§ **Instructions for the task**: Show, in full, each line of the data that contains "Unsupported".
===== Material for the task =====
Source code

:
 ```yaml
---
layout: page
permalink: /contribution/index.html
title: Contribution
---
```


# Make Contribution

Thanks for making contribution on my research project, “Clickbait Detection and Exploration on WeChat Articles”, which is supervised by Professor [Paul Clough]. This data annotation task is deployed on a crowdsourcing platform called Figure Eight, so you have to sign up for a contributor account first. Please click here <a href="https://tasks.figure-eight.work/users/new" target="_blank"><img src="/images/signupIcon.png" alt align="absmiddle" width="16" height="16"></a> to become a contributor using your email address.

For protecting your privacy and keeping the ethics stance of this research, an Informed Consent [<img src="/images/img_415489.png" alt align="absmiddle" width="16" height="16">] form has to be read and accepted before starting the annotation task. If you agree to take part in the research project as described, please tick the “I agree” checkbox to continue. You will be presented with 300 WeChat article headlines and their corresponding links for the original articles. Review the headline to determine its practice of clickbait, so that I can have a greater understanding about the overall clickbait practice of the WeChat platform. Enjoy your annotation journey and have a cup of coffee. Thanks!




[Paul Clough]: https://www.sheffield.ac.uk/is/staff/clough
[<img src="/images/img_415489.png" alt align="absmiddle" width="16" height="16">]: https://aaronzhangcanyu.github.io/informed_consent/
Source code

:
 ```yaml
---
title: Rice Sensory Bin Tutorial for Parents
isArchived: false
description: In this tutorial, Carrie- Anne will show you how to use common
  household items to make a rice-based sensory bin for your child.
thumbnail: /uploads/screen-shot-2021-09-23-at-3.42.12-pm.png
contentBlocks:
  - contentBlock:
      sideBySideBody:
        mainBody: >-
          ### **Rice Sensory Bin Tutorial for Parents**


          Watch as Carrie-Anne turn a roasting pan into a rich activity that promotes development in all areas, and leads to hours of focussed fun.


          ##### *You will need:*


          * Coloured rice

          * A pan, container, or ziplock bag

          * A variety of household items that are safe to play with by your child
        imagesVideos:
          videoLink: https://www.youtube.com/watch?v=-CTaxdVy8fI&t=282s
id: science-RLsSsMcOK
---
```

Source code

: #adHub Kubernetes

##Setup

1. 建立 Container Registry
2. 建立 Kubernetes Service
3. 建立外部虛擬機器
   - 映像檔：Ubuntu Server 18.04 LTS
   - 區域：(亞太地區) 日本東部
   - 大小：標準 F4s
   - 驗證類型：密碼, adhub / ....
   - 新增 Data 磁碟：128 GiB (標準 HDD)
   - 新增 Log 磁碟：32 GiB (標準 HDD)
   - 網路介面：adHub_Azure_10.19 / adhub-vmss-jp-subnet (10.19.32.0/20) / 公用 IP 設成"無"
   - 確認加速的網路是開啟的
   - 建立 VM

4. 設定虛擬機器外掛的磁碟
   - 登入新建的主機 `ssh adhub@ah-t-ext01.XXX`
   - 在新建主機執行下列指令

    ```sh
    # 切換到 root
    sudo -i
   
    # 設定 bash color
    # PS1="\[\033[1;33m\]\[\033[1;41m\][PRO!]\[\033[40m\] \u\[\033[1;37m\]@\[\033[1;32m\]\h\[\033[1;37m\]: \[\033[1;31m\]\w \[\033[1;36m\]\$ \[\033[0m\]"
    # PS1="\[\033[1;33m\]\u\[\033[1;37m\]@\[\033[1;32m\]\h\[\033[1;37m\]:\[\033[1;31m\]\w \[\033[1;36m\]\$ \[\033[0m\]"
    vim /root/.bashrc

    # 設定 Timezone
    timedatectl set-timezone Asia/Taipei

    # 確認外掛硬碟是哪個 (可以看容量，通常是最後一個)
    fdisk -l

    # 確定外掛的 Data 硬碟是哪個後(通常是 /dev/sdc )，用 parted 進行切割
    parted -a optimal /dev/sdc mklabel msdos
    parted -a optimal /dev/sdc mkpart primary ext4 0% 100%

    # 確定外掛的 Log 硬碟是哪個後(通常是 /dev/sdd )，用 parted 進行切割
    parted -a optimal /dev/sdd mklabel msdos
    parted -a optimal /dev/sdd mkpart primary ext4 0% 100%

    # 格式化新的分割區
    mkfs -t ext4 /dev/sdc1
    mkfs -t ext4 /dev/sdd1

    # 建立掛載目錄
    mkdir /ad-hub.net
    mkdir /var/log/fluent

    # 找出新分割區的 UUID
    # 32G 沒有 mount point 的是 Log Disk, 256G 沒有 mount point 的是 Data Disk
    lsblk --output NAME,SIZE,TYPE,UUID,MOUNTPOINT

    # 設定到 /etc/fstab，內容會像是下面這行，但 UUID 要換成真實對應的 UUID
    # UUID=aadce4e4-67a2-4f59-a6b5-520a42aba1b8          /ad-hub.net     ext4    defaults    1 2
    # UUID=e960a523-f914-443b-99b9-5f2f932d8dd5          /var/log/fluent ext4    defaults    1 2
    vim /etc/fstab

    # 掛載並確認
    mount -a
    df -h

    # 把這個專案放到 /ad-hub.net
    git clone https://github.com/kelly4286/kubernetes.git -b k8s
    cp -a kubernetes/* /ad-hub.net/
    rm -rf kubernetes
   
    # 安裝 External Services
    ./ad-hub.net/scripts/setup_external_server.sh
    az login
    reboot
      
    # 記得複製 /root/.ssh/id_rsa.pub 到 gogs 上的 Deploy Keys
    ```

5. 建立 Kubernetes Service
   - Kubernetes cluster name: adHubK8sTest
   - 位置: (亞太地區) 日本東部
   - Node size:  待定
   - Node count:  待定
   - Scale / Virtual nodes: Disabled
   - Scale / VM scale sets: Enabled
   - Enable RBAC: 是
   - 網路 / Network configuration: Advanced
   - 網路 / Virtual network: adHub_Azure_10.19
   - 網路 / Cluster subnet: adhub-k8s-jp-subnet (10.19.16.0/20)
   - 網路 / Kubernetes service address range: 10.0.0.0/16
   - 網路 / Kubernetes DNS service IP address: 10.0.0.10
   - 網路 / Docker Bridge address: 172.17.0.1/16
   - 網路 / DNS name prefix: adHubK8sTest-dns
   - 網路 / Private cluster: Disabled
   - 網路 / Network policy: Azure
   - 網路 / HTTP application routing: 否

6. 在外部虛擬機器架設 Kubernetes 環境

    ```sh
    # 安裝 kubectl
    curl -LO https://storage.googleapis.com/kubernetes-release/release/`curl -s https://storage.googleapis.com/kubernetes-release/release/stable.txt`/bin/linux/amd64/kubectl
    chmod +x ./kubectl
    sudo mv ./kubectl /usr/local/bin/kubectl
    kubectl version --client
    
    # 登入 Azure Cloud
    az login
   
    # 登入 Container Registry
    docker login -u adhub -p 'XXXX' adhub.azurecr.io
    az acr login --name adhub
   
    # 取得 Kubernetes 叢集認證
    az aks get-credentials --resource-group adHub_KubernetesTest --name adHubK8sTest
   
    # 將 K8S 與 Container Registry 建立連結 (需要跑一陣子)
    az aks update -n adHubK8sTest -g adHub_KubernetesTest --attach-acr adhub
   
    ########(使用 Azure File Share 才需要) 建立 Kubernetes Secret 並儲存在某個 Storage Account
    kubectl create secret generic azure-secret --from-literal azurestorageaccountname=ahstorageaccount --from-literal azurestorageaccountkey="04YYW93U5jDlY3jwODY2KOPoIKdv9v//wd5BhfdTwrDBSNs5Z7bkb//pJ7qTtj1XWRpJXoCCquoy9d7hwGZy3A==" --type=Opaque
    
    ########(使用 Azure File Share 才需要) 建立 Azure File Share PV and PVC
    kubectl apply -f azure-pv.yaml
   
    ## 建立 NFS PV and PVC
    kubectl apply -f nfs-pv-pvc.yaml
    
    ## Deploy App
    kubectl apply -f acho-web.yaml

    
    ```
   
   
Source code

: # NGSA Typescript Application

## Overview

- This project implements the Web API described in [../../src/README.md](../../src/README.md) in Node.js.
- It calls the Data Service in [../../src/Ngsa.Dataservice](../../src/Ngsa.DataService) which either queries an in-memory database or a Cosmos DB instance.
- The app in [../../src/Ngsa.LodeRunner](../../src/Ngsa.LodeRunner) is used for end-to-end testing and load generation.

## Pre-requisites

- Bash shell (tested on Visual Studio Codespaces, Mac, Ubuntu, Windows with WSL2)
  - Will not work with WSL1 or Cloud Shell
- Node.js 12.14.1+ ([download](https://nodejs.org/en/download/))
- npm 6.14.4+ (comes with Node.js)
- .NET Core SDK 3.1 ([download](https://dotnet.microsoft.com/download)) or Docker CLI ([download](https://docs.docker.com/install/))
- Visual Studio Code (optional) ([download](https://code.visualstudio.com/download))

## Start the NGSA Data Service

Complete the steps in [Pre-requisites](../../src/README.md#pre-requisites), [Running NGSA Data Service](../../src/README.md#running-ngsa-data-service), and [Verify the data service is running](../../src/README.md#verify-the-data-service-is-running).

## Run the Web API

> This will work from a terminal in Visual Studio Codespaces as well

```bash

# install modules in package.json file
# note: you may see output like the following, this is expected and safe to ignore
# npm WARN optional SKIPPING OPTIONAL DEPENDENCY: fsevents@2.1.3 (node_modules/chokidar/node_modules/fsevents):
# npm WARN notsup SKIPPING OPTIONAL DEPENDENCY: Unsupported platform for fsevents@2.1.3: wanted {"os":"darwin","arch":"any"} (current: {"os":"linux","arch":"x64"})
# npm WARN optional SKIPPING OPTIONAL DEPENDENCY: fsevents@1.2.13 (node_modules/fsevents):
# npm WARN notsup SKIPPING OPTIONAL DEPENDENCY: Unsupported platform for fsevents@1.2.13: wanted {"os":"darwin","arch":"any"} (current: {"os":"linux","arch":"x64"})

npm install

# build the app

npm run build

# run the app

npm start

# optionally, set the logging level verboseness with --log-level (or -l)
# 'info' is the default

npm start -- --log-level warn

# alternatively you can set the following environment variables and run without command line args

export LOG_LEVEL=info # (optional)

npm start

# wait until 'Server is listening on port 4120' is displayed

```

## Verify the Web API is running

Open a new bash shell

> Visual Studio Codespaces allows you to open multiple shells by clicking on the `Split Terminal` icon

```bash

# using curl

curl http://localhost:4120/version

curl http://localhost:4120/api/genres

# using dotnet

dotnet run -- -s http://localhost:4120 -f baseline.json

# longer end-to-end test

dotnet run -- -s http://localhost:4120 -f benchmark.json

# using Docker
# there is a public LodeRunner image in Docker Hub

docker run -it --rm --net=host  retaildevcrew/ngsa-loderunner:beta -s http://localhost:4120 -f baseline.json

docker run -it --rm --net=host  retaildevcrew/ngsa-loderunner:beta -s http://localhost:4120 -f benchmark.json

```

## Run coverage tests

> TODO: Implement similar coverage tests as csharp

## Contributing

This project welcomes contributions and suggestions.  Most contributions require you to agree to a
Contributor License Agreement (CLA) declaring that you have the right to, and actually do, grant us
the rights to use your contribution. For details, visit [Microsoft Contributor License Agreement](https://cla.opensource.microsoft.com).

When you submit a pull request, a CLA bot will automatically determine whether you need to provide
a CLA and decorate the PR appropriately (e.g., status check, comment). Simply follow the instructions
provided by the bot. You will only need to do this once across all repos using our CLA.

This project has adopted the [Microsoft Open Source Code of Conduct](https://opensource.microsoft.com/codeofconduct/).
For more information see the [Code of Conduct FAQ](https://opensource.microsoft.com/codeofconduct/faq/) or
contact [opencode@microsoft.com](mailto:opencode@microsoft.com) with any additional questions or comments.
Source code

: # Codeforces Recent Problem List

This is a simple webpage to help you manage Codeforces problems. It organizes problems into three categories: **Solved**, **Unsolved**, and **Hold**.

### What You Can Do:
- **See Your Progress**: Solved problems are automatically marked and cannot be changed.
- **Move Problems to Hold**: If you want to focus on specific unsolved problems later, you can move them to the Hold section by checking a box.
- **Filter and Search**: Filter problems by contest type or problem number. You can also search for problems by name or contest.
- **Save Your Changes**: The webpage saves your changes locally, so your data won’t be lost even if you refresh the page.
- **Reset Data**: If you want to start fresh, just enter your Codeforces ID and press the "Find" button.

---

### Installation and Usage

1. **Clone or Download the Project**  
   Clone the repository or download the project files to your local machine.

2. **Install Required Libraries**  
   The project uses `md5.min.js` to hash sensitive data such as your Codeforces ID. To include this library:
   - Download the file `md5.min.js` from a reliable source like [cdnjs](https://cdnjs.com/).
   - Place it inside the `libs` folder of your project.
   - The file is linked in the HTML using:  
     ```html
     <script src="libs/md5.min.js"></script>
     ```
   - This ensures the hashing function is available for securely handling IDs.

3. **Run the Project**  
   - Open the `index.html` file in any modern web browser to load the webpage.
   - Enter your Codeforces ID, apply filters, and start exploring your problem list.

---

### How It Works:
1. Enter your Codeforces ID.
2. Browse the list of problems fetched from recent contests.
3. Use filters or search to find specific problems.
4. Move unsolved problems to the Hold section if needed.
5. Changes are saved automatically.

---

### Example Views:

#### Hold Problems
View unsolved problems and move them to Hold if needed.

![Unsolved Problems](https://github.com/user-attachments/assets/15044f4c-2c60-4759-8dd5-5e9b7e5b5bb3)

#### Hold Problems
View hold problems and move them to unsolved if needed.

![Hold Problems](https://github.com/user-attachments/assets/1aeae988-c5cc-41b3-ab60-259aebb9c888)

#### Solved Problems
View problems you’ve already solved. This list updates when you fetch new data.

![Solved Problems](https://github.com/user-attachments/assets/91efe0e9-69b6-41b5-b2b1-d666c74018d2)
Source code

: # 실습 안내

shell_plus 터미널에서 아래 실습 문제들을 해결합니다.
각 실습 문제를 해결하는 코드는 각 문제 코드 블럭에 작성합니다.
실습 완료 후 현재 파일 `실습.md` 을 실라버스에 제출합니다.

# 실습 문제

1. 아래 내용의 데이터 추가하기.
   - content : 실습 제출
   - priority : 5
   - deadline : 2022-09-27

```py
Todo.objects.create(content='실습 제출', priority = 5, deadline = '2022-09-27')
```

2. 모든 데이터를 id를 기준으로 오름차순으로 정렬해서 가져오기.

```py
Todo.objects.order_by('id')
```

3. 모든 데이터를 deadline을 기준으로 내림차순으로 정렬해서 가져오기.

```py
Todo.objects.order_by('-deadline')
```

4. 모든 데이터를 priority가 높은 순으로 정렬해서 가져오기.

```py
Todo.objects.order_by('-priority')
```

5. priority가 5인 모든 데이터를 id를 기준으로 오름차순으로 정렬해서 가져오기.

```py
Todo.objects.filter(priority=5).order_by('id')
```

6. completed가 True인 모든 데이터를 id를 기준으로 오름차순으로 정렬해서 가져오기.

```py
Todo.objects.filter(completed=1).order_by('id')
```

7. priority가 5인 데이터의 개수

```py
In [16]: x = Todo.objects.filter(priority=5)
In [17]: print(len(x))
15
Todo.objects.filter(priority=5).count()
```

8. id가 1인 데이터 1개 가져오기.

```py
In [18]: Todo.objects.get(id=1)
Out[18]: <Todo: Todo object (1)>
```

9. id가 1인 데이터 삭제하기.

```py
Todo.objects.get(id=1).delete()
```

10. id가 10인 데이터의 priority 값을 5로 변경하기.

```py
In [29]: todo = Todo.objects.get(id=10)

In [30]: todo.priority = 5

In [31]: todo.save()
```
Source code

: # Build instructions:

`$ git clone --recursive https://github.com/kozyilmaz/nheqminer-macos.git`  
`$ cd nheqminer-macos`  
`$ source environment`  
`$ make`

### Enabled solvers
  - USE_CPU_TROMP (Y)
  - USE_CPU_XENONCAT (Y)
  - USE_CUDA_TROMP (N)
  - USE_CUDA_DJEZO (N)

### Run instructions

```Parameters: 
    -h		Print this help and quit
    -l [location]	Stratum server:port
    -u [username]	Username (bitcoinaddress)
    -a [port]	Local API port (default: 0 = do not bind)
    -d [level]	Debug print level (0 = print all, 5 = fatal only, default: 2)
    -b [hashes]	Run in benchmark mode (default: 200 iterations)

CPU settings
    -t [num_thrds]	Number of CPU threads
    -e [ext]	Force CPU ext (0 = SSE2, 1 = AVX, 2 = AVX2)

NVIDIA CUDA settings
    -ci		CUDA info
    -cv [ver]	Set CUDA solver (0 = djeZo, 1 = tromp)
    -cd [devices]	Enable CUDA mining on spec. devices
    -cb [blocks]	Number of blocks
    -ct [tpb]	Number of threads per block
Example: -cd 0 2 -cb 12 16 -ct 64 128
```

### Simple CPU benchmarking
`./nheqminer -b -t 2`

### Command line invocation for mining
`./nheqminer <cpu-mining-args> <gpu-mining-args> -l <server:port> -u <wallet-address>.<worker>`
=====
§ **Output**:
# npm WARN notsup SKIPPING OPTIONAL DEPENDENCY: Unsupported platform for fsevents@2.1.3: wanted {"os":"darwin","arch":"any"} (current: {"os":"linux","arch":"x64"})
# npm WARN notsup SKIPPING OPTIONAL DEPENDENCY: Unsupported platform for fsevents@1.2.13: wanted {"os":"darwin","arch":"any"} (current: {"os":"linux","arch":"x64"})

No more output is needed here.